● **Required work**
Locate all lines in the data below that hold "Responsabile" and show them.

● **Input records**
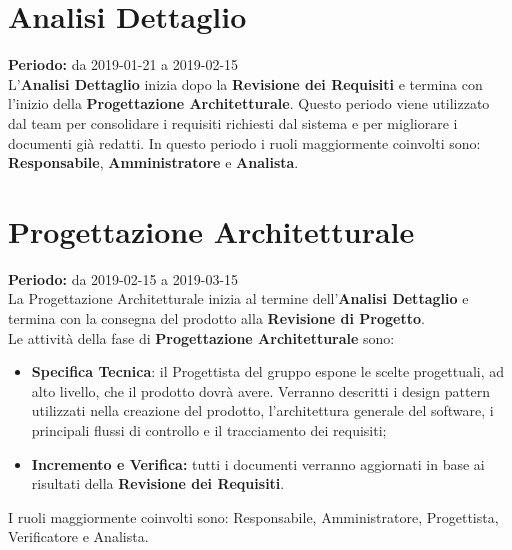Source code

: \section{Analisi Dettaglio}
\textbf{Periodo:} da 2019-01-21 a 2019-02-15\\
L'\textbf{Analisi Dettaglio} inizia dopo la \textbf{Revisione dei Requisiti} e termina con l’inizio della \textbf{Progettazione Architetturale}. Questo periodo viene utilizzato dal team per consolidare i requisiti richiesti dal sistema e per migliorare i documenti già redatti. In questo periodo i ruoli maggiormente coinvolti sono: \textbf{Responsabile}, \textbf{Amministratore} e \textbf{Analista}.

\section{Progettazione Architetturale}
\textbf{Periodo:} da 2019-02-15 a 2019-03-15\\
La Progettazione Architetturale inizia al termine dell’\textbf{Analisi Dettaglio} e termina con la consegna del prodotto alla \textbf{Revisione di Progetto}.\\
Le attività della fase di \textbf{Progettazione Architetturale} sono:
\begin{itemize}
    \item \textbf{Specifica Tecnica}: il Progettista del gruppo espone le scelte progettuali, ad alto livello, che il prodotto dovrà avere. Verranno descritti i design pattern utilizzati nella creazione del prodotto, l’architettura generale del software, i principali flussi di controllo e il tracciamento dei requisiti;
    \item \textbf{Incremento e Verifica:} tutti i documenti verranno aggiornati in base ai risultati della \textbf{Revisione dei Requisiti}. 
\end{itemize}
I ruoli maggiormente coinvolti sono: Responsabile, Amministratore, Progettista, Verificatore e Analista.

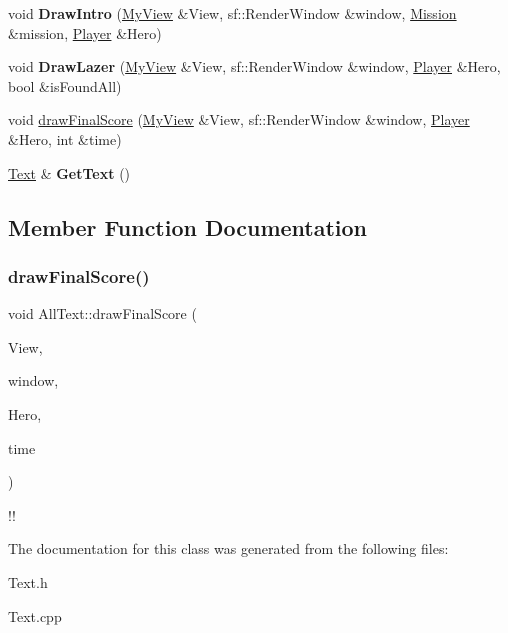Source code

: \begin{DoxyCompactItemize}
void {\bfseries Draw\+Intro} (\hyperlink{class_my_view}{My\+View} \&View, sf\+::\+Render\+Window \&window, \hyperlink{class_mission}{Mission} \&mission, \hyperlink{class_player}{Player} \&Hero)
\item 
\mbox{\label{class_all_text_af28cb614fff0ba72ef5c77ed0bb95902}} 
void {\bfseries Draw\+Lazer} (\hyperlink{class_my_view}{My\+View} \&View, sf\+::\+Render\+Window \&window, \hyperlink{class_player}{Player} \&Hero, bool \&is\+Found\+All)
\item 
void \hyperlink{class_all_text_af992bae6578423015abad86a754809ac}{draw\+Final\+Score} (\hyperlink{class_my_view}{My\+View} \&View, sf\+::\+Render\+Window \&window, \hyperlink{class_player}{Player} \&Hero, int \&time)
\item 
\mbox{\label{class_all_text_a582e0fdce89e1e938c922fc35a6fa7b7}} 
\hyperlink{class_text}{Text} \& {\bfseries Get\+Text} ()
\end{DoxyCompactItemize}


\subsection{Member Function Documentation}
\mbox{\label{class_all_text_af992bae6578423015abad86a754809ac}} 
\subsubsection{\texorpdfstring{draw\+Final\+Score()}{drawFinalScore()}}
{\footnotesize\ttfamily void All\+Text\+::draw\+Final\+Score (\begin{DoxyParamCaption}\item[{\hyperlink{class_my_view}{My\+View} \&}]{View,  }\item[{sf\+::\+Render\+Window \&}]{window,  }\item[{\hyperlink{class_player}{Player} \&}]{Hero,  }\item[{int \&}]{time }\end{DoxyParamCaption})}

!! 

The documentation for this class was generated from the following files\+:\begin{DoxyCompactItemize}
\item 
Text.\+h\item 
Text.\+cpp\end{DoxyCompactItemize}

● **Exercise result**
L'\textbf{Analisi Dettaglio} inizia dopo la \textbf{Revisione dei Requisiti} e termina con l’inizio della \textbf{Progettazione Architetturale}. Questo periodo viene utilizzato dal team per consolidare i requisiti richiesti dal sistema e per migliorare i documenti già redatti. In questo periodo i ruoli maggiormente coinvolti sono: \textbf{Responsabile}, \textbf{Amministratore} e \textbf{Analista}.
I ruoli maggiormente coinvolti sono: Responsabile, Amministratore, Progettista, Verificatore e Analista.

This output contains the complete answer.